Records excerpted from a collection

^^^^

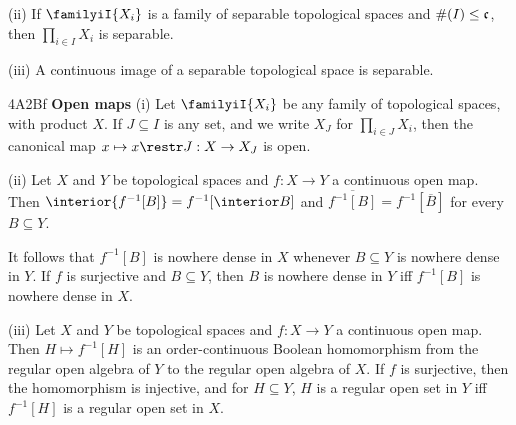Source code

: \quad (ii) If $\familyiI{X_i}$ is a family of separable topological
spaces and $\#(I)\le\frak c$, then $\prod_{i\in I}X_i$ is separable.

\quad (iii) A continuous image of a separable topological space is
separable.   

\spheader 4A2Bf {\bf Open maps} (i) Let $\familyiI{X_i}$ be any family of
topological
spaces, with product $X$.   If $J\subseteq I$ is any set, and we write
$X_J$ for $\prod_{i\in J}X_i$, then the canonical map
$x\mapsto x\restr J:X\to X_J$ is open.

\quad(ii) Let $X$ and $Y$ be topological spaces and $f:X\to Y$ a
continuous open map.   Then
$\interior{f^{-1}[B]}=f^{-1}[\interior B]$ and
$\overline{f^{-1}[B]}=f^{-1}[\overline{B}]$ for every $B\subseteq Y$.

It follows that $f^{-1}[B]$ is nowhere dense in $X$ whenever $B\subseteq Y$
is nowhere dense in $Y$.   
If $f$ is surjective and $B\subseteq Y$, then
$B$ is nowhere dense in $Y$ iff $f^{-1}[B]$ is nowhere dense in $X$.

\quad(iii)
Let $X$ and $Y$ be topological spaces and $f:X\to Y$ a
continuous open map.   Then $H\mapsto f^{-1}[H]$ is an order-continuous
Boolean homomorphism from the regular open algebra of $Y$ to the regular
open algebra of $X$.      If $f$ is surjective, then
the homomorphism is injective, and for $H\subseteq Y$, $H$ is a regular
open set in $Y$ iff $f^{-1}[H]$ is a regular open set in $X$.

^^^^

### Task instructions
Return only the lines between the one holding "topological space is" and the one holding "spaces, with product", inclusive, exactly as they appear above.

### Exercise result
\quad (iii) A continuous image of a separable topological space is
separable.   

\spheader 4A2Bf {\bf Open maps} (i) Let $\familyiI{X_i}$ be any family of
topological
spaces, with product $X$.   If $J\subseteq I$ is any set, and we write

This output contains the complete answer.